7. ## Re: Well Ordering

The concept of the least element makes sense only when the order is specified. Without specifying the order, talking about the well-ordering principle or the least element is like talking about the number of car doors without specifying the car make and model.

8. ## Re: Well Ordering

Originally Posted by Hartlw
Wiki
In mathematics, the well-ordering principle states that every non-empty set of positive integers contains a least element. (Wiki)
1. On the Wikipedia statement of well-ordering there is a link for "least element." I suggest you look at it.

2. "A set A with an order relation < is said to be well-ordered if every nonempty subset of A has a smallest element." - "Topology, a first course" Munkres, 1975, pg. 63.

-Dan

9. ## Re: Well Ordering

Originally Posted by topsquark
1. On the Wikipedia statement of well-ordering there is a link for "least element." I suggest you look at it.

2. "A set A with an order relation < is said to be well-ordered if every nonempty subset of A has a smallest element." - "Topology, a first course" Munkres, 1975, pg. 63.

-Dan
1) I looked at it. Don't see your point. Least element is not the same as smallest element?
2) Circular definition

Frankly, I'm amazed that there should be so much confusion about the ordering of the integers. It is foundational in every (the ones I have seen) text on algebra and analysis. Landau, for example, states that, for any x and y, either x<y, or x>y or x=y.

Emakorov speaks of a non-strict order: If he means either x>y or x less than or equal to y, the well-ordering principle states less than.

10. ## Re: Well Ordering

I suspect what you are getting at is that{2} has a glb and a lub. Perhaps each set of integers contains its greatest lower bound makes more sense as a principle than the well-ordering principle. Thanks for your time and effort.

11. ## Re: Well Ordering

If by "the least" you mean "the least with respect to the usual non-strict order ≤ on natural numbers," then the least element of {2} is 2. In fact, as HallsofIvy pointed out, the least element of {2} with respect to any order is 2 because 2 ≤ x for all x ∈ {2}. This is due to the reflexivity of ≤, which is one component of the definition of a non-strict partial order.

At first I asked which order you mean to preclude some tricks like providing a strict (non-reflexive) or some other unusual relation instead of the regular order. I kept on asking because I wanted to make sure you know what "the least element" and "the well-ordering principle" are.

12. ## Re: Well Ordering

Least clearly means (not <=, but <) total ordering. b&m waffles on this by stating any collection C of positive integers must contain some member m such that whenever c is in C, m<=c, which to me says it contains it's glb. So you can't use the well ordering principle to prove every set of integers contains its glb.

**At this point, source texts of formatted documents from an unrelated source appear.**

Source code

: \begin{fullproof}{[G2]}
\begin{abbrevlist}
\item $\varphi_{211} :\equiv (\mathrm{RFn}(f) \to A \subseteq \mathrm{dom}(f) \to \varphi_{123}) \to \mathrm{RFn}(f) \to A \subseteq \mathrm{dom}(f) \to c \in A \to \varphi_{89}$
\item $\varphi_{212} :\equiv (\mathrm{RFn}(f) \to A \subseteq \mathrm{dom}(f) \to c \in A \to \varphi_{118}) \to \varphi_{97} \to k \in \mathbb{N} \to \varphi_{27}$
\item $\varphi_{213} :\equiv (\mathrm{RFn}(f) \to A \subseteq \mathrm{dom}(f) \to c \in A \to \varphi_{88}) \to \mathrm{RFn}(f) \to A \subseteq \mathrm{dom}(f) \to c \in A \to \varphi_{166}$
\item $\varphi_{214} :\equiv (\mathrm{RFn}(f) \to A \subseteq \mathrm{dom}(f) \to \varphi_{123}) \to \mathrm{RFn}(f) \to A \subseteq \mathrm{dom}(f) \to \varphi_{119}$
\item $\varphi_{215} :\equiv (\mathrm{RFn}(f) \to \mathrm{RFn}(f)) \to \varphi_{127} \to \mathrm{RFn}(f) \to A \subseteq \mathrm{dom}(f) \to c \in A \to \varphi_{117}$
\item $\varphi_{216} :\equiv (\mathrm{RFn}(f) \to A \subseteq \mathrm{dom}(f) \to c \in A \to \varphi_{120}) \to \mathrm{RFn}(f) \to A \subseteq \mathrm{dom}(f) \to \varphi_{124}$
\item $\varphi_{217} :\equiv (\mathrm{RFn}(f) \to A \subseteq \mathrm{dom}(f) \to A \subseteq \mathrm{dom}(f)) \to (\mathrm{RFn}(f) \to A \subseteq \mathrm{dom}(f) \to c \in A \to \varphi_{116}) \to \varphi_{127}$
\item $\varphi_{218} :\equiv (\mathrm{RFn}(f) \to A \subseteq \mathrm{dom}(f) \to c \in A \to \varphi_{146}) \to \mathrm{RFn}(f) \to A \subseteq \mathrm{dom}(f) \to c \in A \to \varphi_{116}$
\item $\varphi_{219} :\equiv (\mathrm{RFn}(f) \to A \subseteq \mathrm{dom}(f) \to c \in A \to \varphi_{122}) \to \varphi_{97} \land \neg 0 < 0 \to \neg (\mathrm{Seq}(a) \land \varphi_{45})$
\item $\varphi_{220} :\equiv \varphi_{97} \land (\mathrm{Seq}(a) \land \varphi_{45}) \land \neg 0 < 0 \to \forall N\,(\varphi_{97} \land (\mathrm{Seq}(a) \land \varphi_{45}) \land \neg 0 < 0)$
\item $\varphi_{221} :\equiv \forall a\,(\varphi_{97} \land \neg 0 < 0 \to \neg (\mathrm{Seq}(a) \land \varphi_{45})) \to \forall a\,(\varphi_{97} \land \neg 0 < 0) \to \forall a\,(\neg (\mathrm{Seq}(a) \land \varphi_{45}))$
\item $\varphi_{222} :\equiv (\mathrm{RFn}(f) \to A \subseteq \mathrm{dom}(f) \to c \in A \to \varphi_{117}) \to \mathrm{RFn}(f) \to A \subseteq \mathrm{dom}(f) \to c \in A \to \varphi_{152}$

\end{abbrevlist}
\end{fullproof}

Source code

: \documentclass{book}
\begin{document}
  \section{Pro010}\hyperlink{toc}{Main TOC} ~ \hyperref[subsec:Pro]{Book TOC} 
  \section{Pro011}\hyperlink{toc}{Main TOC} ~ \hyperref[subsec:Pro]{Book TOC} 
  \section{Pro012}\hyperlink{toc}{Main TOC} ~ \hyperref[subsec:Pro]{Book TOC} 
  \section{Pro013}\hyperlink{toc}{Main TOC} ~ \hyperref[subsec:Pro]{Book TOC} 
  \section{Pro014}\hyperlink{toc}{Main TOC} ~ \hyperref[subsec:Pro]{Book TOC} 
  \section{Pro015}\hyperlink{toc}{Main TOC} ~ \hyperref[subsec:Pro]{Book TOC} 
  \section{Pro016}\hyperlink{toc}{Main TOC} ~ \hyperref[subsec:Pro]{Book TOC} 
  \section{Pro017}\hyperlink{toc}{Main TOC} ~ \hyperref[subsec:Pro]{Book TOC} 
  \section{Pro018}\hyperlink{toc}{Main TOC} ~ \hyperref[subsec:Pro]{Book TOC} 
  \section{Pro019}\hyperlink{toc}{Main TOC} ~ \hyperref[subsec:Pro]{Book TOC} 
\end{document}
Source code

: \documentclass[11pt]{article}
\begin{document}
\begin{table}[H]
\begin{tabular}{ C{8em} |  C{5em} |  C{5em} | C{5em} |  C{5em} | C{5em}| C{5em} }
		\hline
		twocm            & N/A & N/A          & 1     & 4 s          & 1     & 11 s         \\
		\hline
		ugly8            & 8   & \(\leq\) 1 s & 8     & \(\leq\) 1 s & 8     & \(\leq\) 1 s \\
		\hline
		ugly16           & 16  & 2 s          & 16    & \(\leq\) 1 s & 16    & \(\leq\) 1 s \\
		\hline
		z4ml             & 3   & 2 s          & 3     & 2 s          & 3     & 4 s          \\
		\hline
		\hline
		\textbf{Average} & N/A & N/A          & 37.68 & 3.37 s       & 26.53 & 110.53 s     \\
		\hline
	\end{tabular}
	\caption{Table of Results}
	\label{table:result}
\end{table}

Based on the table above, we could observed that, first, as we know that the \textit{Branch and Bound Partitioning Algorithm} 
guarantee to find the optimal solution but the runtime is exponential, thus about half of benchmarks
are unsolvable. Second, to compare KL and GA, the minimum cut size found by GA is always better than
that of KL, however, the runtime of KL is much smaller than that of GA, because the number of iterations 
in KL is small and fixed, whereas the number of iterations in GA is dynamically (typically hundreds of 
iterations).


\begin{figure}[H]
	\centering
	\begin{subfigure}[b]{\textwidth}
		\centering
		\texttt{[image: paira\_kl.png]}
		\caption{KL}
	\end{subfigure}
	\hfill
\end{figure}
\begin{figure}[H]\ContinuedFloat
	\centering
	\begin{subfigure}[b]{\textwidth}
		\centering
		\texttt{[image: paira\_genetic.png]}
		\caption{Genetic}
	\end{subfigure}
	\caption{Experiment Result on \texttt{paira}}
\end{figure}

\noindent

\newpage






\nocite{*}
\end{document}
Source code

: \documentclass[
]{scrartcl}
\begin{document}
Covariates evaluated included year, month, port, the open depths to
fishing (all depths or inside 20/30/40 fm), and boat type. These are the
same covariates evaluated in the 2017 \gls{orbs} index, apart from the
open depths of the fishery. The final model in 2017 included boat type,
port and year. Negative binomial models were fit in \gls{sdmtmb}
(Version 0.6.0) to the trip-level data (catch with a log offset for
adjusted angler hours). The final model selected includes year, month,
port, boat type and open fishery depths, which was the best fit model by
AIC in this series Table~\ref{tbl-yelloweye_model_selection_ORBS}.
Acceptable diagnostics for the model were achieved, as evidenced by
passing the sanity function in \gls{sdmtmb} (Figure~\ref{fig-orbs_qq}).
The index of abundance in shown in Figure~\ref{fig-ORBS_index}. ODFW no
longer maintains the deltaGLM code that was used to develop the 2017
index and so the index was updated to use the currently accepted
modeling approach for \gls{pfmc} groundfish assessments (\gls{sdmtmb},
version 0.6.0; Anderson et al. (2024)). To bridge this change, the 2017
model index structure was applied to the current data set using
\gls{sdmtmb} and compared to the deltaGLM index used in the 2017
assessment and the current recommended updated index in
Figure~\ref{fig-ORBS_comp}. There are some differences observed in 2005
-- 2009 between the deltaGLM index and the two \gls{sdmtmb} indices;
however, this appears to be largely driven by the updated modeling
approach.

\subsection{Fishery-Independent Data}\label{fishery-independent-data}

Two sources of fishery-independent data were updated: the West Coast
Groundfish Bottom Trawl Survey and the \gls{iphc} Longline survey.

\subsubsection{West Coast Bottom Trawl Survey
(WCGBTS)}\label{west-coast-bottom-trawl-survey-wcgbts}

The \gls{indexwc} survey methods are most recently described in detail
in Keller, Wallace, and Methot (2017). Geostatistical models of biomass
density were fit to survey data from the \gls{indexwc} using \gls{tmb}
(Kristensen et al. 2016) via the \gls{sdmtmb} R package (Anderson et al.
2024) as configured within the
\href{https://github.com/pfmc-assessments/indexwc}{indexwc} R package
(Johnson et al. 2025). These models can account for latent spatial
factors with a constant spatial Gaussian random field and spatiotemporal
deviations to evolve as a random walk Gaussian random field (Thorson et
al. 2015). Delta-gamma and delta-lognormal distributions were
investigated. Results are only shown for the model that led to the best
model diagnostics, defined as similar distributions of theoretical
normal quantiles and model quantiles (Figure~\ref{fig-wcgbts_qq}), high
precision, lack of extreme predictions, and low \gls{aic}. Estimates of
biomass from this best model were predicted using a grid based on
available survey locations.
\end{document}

I was trying to track down a proof that assumes total order (literally least) in a proof, in which case it would make a difference. Haven't been able to do so.

13. ## Re: Well Ordering

Originally Posted by emakarov
I kept on asking because I wanted to make sure you know what "the least element" and "the well-ordering principle" are.
Maybe you should explain to me what "least element" and the "well ordering principle" are, just to be sure I get it.

14. ## Re: Well Ordering

Originally Posted by Hartlw
Least clearly means (not <=, but <) total ordering.
"Least" means en element that is less or equal to any other element. The important point is that "least" is an adjective, and it is applied to an element. "Least" does not mean an ordering, whether strict or non-strict.

Originally Posted by Hartlw
b&m waffles on this by stating any collection C of positive integers must contain some member m such that whenever c is in C, m<=c
Waffles on what? This statement is true.

Originally Posted by Hartlw
which to me says it contains it's least upper bound. So you can't use the well ordering principle to prove every set of integers contains its lub.
Yes, the well-ordering principle does not apply to arbitrary subsets of integers because not all of them are well-ordered and not all of them even have the lub.

Originally Posted by Hartlw
I was trying to track down a proof that assumes total order (literally least) in a proof, in which case it would make a difference. Haven't been able to do so.
I did not understand this. A proof of what? So, your initial question has been answered. What other questions do you have?

Originally Posted by Hartlw
Maybe you should explain to me what "least element" and the "well ordering principle" are, just to be sure I get it.
Wikipedia seems to explain well what the greatest element is, and the least element is similar. The well-ordering principle is here.

15. ## Re: Well Ordering

Ok. I agree. It's a matter of definition and wiki gives your definition. btw, i meant glb not lub, corrected in edit.

Perhaps one could say the concept of order is meaningless for a single integer.